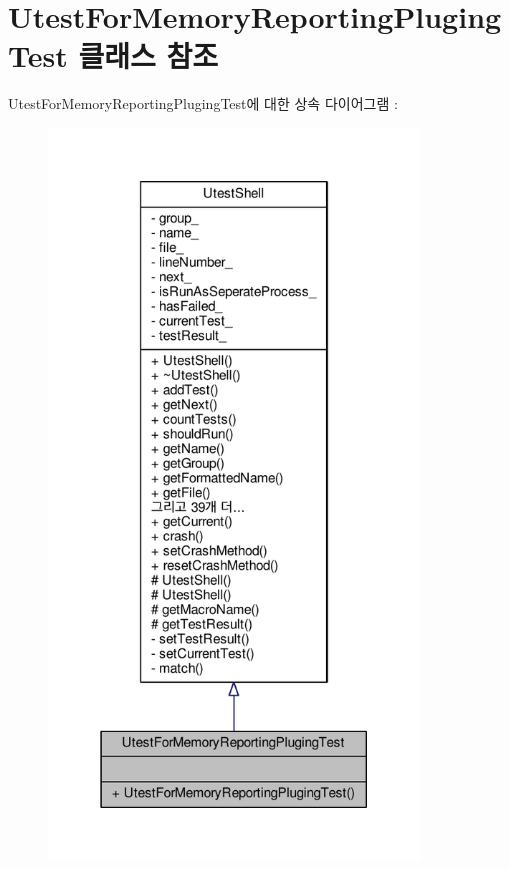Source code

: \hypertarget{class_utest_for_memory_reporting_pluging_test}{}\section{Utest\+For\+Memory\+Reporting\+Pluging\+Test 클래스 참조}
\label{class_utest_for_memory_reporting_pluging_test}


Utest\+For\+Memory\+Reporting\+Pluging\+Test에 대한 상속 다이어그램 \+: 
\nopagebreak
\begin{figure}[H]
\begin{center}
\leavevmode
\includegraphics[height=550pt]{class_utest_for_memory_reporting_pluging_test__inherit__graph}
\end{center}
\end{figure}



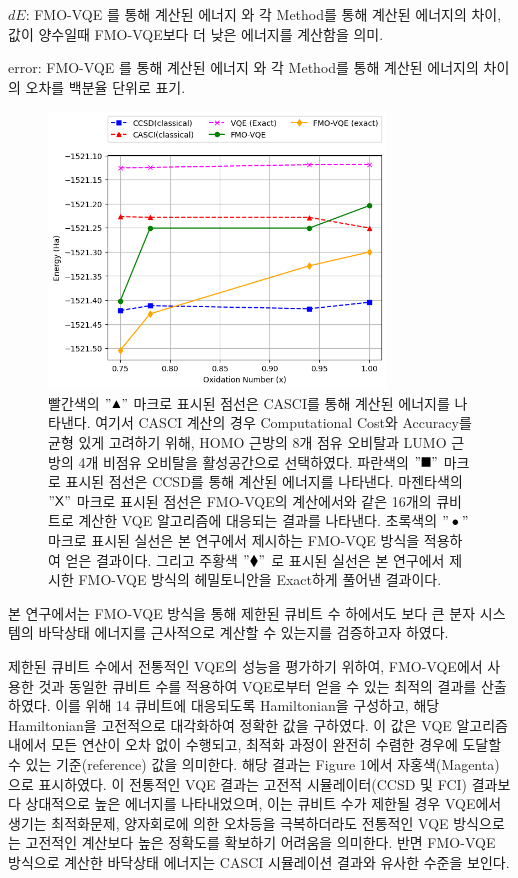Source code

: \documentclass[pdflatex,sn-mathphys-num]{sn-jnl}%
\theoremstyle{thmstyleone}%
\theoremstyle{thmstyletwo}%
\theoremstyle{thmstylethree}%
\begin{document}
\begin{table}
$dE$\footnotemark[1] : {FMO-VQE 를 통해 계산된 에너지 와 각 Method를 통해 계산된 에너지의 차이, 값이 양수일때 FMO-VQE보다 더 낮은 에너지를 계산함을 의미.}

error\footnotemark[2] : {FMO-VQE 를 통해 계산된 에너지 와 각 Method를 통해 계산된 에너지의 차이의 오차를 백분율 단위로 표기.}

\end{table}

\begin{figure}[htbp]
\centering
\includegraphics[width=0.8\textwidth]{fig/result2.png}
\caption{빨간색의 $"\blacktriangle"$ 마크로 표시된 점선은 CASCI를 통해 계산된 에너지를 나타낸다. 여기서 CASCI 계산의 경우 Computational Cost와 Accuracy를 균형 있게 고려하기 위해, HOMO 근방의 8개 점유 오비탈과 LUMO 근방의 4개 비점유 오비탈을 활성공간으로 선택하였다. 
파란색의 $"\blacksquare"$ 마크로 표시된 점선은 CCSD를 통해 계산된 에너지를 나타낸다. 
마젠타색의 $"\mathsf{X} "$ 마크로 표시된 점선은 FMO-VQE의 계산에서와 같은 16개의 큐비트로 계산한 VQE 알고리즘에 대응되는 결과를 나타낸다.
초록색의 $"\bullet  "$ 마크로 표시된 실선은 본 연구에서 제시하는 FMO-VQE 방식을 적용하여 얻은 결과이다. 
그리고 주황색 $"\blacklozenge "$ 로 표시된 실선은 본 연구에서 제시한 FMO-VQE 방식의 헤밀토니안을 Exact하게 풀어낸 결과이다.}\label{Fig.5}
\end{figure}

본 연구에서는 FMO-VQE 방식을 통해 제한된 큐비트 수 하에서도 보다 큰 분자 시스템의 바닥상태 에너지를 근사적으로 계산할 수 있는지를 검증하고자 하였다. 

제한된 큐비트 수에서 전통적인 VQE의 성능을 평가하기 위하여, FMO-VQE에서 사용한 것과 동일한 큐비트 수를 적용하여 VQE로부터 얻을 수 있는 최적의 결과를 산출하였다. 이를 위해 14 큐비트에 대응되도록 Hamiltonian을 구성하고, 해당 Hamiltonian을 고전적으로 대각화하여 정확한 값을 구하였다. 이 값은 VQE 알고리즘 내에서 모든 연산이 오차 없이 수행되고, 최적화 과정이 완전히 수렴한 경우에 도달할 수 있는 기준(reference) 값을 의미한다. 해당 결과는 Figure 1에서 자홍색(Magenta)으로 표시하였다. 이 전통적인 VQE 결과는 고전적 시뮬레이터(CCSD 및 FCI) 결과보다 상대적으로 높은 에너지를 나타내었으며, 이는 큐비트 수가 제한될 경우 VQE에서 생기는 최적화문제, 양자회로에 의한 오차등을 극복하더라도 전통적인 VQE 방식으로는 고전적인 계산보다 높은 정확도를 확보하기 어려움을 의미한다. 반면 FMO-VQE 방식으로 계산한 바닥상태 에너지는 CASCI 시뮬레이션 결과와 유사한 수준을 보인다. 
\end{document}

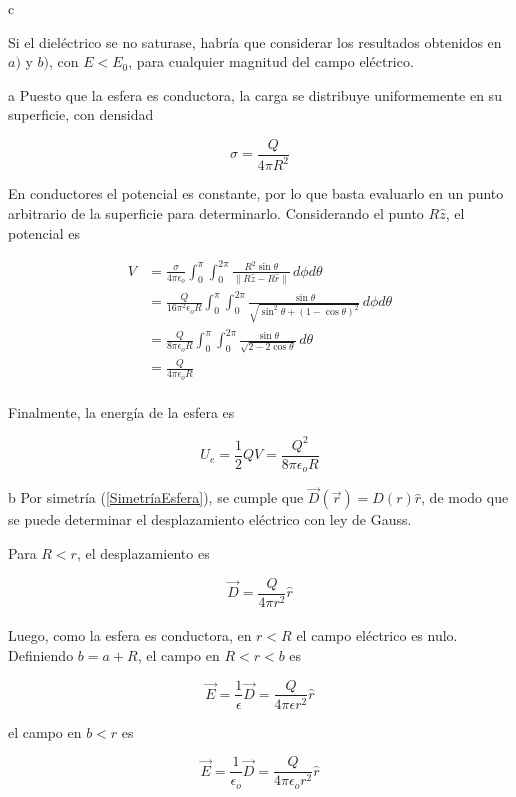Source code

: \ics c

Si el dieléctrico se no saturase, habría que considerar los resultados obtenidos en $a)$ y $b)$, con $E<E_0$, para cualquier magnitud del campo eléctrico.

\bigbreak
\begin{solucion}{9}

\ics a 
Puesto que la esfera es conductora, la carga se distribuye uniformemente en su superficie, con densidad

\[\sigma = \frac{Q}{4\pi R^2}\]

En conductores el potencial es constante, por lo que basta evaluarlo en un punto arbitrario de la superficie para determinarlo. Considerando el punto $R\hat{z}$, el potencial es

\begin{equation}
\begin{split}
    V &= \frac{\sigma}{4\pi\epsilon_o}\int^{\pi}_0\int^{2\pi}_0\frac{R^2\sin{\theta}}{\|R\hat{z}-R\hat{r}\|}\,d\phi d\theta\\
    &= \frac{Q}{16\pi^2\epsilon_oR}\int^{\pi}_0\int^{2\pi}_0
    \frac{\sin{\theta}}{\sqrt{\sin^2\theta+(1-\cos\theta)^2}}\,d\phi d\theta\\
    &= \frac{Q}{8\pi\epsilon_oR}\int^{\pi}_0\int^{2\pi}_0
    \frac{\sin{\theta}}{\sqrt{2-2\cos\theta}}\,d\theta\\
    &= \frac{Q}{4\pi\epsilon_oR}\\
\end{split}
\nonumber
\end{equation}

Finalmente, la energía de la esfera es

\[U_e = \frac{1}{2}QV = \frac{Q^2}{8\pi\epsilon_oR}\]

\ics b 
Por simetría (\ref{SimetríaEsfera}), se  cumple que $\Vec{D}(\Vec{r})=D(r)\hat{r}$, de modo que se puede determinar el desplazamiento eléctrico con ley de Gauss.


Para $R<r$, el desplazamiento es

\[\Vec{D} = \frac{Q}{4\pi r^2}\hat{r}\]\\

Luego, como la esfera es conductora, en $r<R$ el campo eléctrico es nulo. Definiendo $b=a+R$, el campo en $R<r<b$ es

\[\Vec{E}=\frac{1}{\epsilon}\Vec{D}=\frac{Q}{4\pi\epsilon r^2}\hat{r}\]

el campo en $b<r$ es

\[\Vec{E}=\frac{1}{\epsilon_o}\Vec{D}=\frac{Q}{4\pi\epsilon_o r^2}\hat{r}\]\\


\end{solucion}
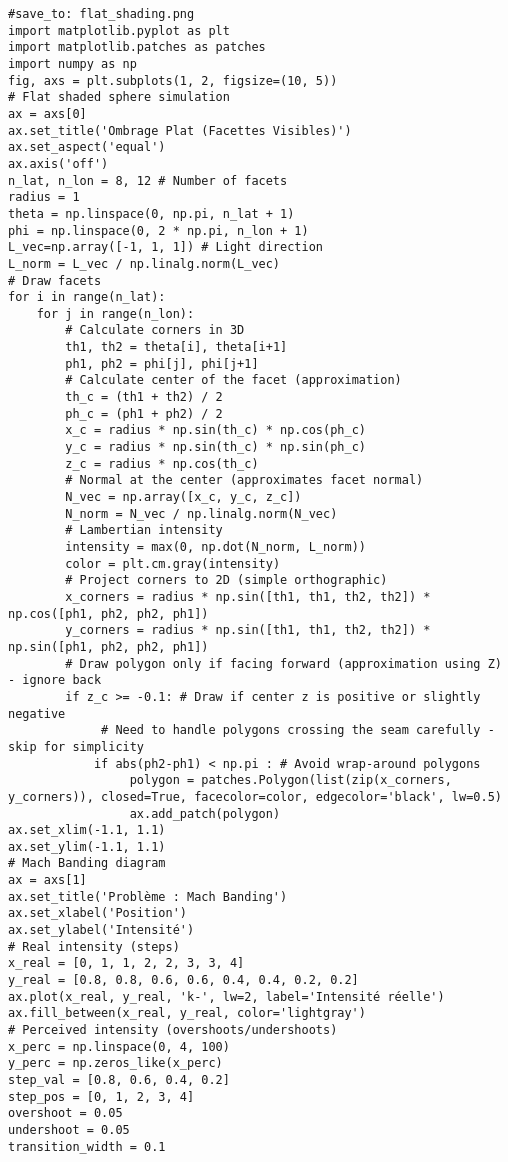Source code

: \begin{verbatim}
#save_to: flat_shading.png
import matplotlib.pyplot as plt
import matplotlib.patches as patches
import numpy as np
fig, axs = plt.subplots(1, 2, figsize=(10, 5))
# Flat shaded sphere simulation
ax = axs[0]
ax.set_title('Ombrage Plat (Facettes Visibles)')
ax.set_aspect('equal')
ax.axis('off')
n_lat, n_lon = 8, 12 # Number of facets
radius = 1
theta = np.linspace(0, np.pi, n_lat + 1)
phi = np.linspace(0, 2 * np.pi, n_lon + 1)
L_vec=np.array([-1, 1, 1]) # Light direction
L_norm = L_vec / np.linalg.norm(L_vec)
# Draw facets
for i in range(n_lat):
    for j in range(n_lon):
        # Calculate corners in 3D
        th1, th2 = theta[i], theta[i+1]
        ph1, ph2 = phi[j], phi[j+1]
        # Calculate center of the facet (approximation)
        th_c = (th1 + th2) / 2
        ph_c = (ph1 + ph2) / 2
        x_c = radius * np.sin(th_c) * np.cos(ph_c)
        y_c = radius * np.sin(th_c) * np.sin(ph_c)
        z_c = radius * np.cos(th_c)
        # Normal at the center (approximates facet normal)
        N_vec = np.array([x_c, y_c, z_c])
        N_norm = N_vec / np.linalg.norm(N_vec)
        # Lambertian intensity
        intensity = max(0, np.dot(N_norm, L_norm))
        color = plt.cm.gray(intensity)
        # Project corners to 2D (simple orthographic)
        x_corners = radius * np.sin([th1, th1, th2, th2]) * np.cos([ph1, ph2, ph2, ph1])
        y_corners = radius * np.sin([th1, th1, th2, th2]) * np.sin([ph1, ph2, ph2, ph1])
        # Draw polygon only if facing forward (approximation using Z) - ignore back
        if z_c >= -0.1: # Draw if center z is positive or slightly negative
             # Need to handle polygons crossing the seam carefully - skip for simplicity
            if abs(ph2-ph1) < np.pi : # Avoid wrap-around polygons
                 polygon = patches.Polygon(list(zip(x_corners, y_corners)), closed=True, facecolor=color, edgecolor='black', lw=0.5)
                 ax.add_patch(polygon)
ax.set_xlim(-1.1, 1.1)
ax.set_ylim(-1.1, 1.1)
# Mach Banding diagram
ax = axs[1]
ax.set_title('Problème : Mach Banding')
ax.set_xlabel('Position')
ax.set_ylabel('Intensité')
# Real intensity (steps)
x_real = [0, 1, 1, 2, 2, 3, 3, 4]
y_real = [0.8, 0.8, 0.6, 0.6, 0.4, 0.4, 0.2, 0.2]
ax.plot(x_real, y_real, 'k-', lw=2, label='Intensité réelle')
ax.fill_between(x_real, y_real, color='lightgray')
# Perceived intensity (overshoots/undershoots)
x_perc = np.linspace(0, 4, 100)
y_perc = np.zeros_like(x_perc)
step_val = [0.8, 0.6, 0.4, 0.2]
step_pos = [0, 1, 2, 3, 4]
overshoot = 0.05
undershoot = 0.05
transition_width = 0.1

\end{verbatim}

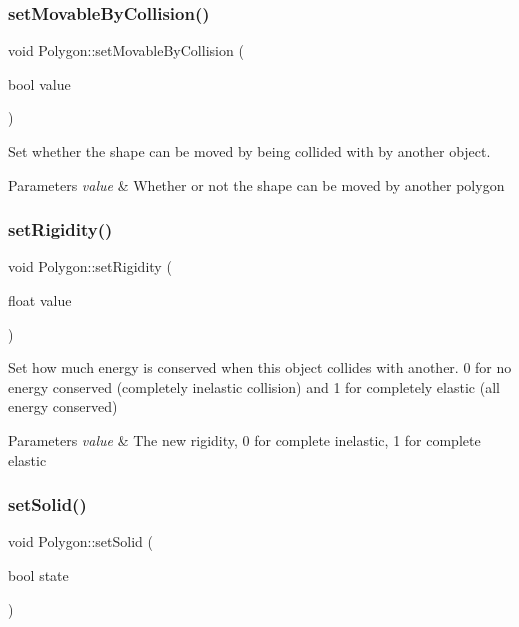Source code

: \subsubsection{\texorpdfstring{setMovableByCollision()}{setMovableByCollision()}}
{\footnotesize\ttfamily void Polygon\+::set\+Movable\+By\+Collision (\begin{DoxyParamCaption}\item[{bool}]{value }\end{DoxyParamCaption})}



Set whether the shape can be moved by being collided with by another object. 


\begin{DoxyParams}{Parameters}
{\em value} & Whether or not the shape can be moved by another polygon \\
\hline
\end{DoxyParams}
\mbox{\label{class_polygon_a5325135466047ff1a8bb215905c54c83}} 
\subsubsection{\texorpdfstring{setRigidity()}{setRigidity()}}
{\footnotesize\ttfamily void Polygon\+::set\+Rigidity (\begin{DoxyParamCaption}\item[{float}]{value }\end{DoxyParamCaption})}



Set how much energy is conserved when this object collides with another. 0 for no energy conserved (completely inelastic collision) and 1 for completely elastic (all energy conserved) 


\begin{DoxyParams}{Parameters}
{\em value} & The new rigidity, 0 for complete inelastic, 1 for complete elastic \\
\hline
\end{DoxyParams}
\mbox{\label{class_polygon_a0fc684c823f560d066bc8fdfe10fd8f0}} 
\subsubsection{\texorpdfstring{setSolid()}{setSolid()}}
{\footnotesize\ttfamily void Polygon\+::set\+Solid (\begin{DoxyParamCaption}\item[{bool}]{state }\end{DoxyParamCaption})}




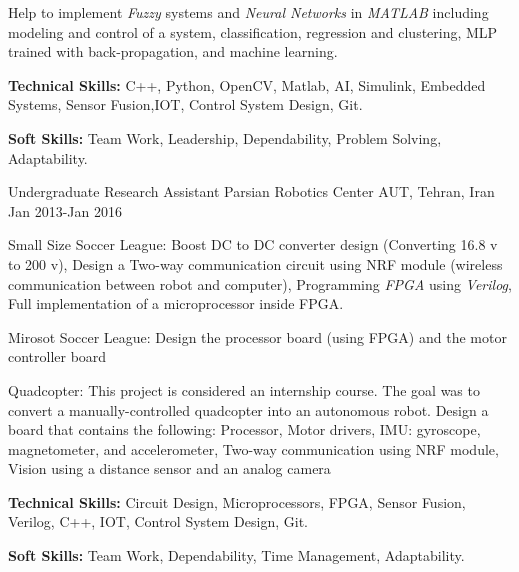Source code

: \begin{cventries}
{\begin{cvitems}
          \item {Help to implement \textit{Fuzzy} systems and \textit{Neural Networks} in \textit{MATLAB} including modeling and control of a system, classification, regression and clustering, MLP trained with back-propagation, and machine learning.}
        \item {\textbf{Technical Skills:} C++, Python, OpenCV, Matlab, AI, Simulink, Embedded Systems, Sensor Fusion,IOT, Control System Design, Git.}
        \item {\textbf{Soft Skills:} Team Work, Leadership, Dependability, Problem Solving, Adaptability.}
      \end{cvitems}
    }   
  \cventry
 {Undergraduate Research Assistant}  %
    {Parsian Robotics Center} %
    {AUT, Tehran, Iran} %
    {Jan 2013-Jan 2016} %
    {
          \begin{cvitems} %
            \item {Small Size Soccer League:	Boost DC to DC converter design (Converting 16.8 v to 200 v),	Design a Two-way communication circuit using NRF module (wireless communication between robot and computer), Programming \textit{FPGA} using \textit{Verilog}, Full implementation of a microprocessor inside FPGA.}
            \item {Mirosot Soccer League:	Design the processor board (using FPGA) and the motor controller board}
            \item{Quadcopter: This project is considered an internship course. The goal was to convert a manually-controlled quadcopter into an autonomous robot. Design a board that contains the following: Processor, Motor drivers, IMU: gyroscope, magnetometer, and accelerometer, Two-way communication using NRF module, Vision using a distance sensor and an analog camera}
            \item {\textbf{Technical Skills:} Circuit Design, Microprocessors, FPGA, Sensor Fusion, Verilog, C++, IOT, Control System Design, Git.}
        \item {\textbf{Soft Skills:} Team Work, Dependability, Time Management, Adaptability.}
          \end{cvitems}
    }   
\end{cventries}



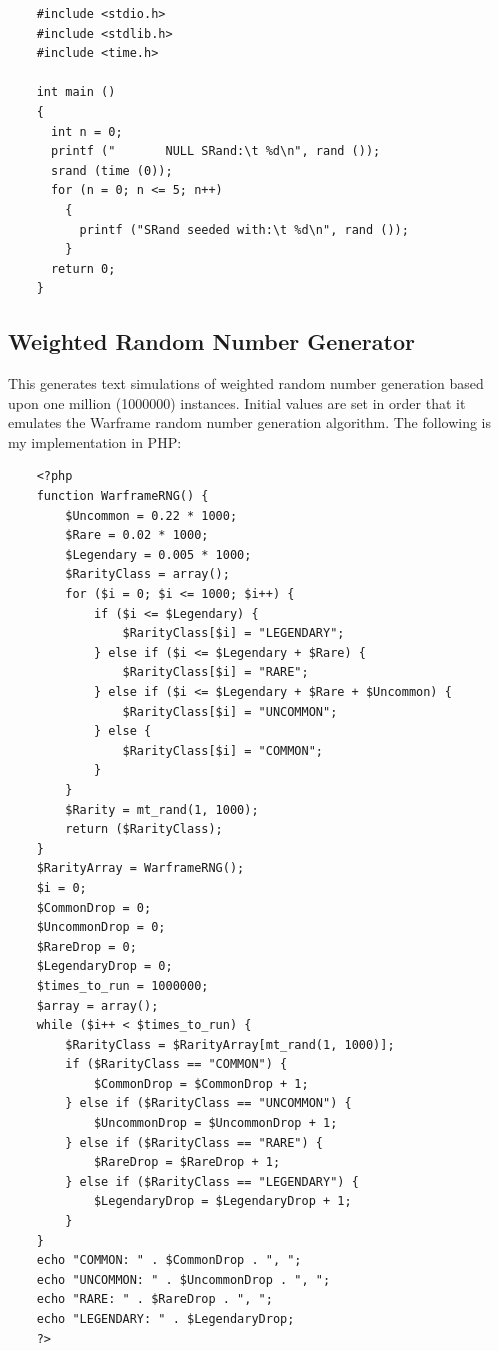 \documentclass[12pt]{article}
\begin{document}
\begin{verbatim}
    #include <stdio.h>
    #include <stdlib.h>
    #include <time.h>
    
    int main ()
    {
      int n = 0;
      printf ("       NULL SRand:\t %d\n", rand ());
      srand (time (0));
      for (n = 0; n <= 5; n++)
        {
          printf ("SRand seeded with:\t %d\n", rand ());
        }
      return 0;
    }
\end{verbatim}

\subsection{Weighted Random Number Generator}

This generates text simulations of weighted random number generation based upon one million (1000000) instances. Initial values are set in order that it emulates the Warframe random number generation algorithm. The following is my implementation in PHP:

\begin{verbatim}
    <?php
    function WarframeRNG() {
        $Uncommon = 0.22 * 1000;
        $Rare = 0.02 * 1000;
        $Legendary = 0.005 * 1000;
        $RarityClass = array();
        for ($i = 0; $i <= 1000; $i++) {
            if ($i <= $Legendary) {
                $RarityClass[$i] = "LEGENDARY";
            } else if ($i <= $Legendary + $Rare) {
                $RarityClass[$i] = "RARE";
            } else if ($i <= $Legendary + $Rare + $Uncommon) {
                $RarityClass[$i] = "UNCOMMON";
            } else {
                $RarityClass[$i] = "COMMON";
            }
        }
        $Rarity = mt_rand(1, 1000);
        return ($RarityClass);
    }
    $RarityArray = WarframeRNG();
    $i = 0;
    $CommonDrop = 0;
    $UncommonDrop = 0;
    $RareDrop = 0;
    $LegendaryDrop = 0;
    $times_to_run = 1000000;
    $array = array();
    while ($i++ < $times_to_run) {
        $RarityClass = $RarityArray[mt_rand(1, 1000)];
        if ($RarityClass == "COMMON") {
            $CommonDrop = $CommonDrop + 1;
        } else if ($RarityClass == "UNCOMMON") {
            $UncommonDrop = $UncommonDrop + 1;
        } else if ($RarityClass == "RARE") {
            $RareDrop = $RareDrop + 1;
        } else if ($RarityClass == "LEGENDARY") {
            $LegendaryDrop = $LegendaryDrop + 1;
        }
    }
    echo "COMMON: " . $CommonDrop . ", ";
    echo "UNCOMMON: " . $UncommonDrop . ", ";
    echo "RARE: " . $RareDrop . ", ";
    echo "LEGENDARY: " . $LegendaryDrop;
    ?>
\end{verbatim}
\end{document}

··········

Wherever the word "includegraphics" occurs in the data above, copy the line it sits in.

SOLUTION FOR THIS EXERCISE:
\includegraphics[height=550pt]{class_utest_for_memory_reporting_pluging_test__inherit__graph}
\includegraphics[width=0.8\textwidth]{fig/result2.png}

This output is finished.